Relaxation enhancing properties of MnDPDP in human myocardium.

PURPOSE: To assess magnitude and duration of changes in myocardial longitudinal relaxation rate (R1) in humans following infusion of the manganese (Mn) releasing contrast agent MnDPDP (Mn-dipyridoxyl-diphosphate). MATERIALS AND METHODS: Fifteen healthy volunteers were divided into three groups. After initial myocardial and liver R1 measurements using an inversion recovery (IR) turbo fast low-angle shot (FLASH) sequence at 1.5 Tesla, the groups were given different doses of intravenous MnDPDP: 5, 10 and 15 micromol/kg body weight, respectively, over 30 minutes.
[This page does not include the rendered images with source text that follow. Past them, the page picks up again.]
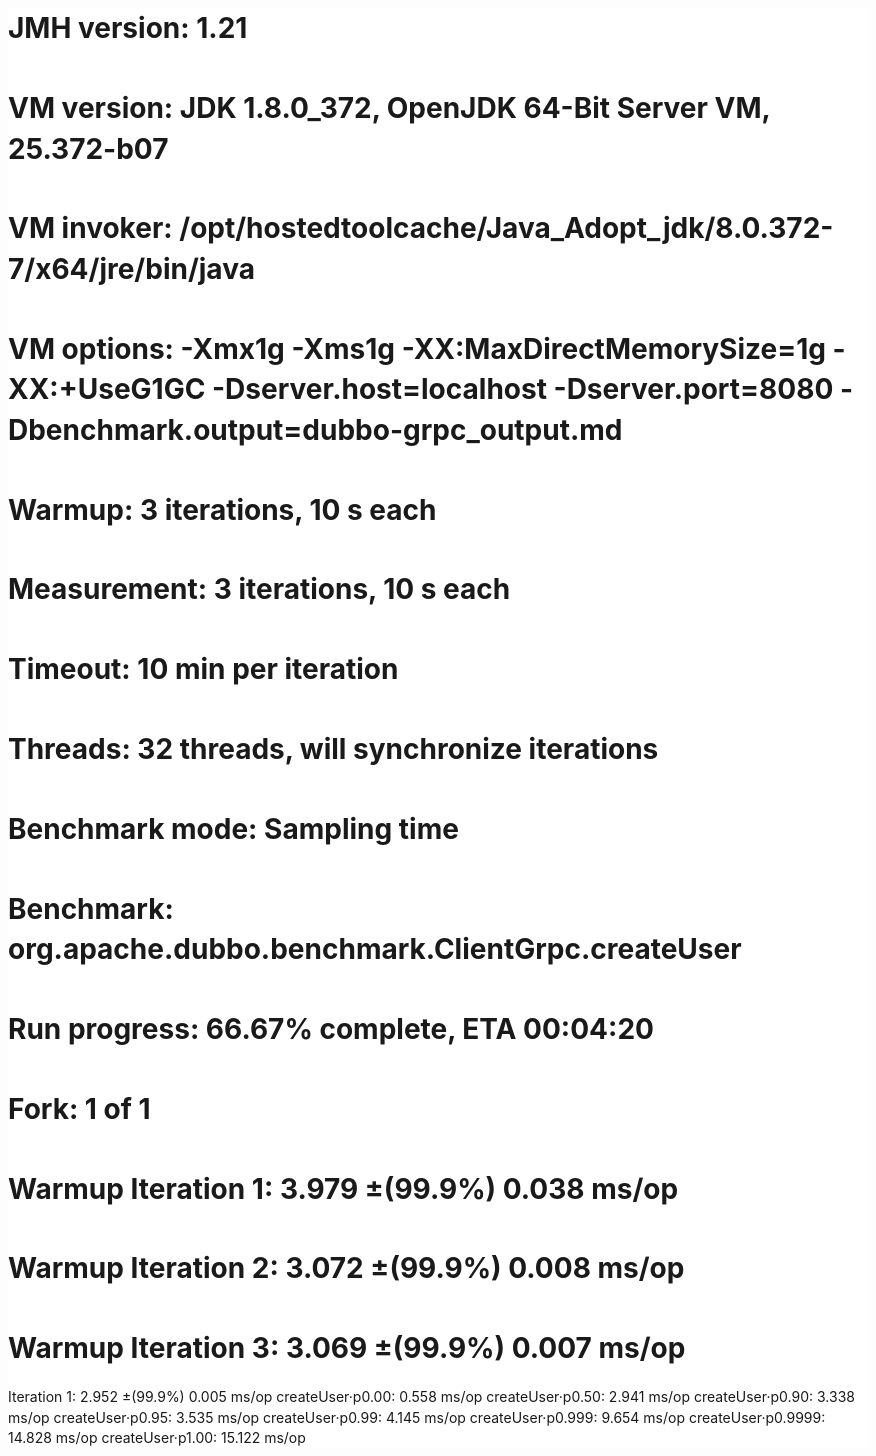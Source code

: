 
# JMH version: 1.21
# VM version: JDK 1.8.0_372, OpenJDK 64-Bit Server VM, 25.372-b07
# VM invoker: /opt/hostedtoolcache/Java_Adopt_jdk/8.0.372-7/x64/jre/bin/java
# VM options: -Xmx1g -Xms1g -XX:MaxDirectMemorySize=1g -XX:+UseG1GC -Dserver.host=localhost -Dserver.port=8080 -Dbenchmark.output=dubbo-grpc_output.md
# Warmup: 3 iterations, 10 s each
# Measurement: 3 iterations, 10 s each
# Timeout: 10 min per iteration
# Threads: 32 threads, will synchronize iterations
# Benchmark mode: Sampling time
# Benchmark: org.apache.dubbo.benchmark.ClientGrpc.createUser

# Run progress: 66.67% complete, ETA 00:04:20
# Fork: 1 of 1
# Warmup Iteration   1: 3.979 ±(99.9%) 0.038 ms/op
# Warmup Iteration   2: 3.072 ±(99.9%) 0.008 ms/op
# Warmup Iteration   3: 3.069 ±(99.9%) 0.007 ms/op
Iteration   1: 2.952 ±(99.9%) 0.005 ms/op
                 createUser·p0.00:   0.558 ms/op
                 createUser·p0.50:   2.941 ms/op
                 createUser·p0.90:   3.338 ms/op
                 createUser·p0.95:   3.535 ms/op
                 createUser·p0.99:   4.145 ms/op
                 createUser·p0.999:  9.654 ms/op
                 createUser·p0.9999: 14.828 ms/op
                 createUser·p1.00:   15.122 ms/op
R1 measurements were then repeated at 1, 2, 4, 8, and 24 hours after the infusion ended. RESULTS: The left ventricular wall R1 prevalue was 0.98 second(-1) (+/-0.04). R1 increased on average (all 15 subjects) 0.41 second(-1) (+/-0.09). The increase was present one hour after the end of the infusion, remained relatively constant the next two hours, and then declined gradually. After 24 hours, there was still a moderate R1 elevation present, with an average R1-value of 1.16 (+/-0.05). There were only small differences in myocardial R1 responses between the three doses investigated, which was contrasted by a marked dose-response in liver tissue. CONCLUSION: MnDPDP gave a significant and prolonged rise in myocardial R1 even at a dose of 5 micromol/kg. The R1-values in the myocardium did not increase linearly with higher doses.